The Society hosts an annual conference in Chicago and develops educational resources about radiology such as courses, workshops and webinars. RSNA also publishes six peer-reviewed radiology journals, offers quality improvement tools, sponsors research to advance quantitative imaging biomarkers, and conducts outreach to enhance radiology education and patient care in low-income and middle-income countries.

== Annual meeting ==
RSNA hosts the world's largest annual medical imaging conference, a five-day event starting the last Sunday of November at the McCormick Place convention center in Chicago.

== Journals ==
RSNA publishes six peer-reviewed journals: Radiology, offering radiology research and reviews; RadioGraphics, dedicated to continuing education in radiology; Radiology: Artificial Intelligence, highlights the emerging applications of machine learning and artificial intelligence in the field of imaging across multiple disciplines; Radiology: Cardiothoracic Imaging, emphasizes research advances and technical developments in medical imaging that drive cardiothoracic medicine; Radiology: Imaging Cancer', covers the best clinical and translational cancer imaging studies across organ systems and modalities, including leading-edge technological developments; Radiology Advances', an open access journal focusing on the publication of a broad spectrum of high-quality international radiology and medical imaging research.

== Case Collection ==
RSNA Case Collection is an online resource of clinical cases intended to be used as an educational tool.

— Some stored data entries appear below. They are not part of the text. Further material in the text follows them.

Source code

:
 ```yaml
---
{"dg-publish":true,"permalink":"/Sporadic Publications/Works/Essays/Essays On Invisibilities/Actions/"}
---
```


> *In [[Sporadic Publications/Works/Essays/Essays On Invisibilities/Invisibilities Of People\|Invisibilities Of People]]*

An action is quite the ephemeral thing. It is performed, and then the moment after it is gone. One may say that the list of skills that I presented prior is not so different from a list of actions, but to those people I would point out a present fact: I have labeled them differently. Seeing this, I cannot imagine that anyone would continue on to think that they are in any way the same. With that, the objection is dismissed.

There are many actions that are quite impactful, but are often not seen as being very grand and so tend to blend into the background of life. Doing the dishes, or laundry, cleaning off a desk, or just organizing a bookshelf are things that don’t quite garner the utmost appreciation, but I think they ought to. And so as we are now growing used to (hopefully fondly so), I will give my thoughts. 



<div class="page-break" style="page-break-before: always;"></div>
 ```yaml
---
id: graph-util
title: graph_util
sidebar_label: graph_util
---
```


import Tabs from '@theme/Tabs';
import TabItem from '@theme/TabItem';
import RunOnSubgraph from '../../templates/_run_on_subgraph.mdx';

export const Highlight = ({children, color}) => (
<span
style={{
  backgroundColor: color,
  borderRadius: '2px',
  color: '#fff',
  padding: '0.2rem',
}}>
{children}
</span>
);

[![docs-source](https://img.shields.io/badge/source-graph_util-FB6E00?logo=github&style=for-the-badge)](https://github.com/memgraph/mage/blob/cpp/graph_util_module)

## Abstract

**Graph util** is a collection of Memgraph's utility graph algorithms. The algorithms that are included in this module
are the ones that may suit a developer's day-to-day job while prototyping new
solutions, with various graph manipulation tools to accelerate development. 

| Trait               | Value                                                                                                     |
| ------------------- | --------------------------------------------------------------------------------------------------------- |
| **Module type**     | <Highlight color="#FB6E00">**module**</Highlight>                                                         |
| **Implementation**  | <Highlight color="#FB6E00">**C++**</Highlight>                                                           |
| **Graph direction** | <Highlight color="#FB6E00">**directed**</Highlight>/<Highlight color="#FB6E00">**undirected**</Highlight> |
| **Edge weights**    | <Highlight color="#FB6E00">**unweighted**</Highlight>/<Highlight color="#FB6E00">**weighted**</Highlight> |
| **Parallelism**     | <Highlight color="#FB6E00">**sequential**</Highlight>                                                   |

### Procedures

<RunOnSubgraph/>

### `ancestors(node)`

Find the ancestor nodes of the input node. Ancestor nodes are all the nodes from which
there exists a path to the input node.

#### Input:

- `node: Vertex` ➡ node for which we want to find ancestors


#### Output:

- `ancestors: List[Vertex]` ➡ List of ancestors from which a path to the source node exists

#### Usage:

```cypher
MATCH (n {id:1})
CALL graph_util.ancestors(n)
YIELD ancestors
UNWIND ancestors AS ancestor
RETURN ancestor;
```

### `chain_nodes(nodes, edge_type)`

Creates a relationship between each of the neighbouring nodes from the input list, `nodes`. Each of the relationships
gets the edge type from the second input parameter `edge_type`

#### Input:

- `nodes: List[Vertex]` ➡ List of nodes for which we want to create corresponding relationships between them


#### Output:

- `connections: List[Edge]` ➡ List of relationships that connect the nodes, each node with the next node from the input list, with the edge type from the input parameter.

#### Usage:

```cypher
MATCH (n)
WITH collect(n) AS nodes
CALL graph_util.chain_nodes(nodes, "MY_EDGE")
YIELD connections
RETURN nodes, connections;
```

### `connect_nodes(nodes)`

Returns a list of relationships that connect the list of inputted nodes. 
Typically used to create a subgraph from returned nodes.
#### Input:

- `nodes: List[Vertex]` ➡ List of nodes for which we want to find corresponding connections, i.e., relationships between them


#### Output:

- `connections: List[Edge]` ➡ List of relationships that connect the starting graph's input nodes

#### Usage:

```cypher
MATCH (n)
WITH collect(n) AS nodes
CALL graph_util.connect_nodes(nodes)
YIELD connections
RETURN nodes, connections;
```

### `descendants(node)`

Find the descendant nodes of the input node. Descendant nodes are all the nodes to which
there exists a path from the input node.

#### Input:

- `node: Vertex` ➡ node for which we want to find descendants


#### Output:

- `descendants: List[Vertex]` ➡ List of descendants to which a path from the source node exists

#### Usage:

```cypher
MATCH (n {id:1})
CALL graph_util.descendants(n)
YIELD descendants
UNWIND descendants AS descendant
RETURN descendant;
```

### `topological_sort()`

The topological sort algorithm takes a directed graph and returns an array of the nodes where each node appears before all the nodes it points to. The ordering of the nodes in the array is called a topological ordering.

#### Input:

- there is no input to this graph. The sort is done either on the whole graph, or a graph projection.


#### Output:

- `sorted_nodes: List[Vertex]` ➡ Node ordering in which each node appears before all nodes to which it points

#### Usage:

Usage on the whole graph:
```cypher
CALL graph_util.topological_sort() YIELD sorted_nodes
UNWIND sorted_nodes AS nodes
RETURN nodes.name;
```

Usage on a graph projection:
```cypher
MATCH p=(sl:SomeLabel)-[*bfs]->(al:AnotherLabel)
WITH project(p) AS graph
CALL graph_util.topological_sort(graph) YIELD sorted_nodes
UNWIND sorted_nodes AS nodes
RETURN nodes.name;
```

RSNA Case Collection includes image-focused case reports from across radiology subspecialties.

== RadiologyInfo.org ==
Available in English and Spanish, RadiologyInfo.org is a public information website developed and funded by RSNA and the American College of Radiology. It was established to inform and educate the general public about what radiology is and what radiologists do. Approximately half a million people visit RadiologyInfo.org each month.

== Research and Education Foundation ==
The RSNA R&E Foundation supports radiology research through grant funding, training opportunities and industry initiatives that advance innovation in radiology. The Foundation has awarded $84 million in grants since 1984.

== Board of Directors ==
Jeffrey Klein, MD, is the 2025-2026 president of RSNA's Board of Directors.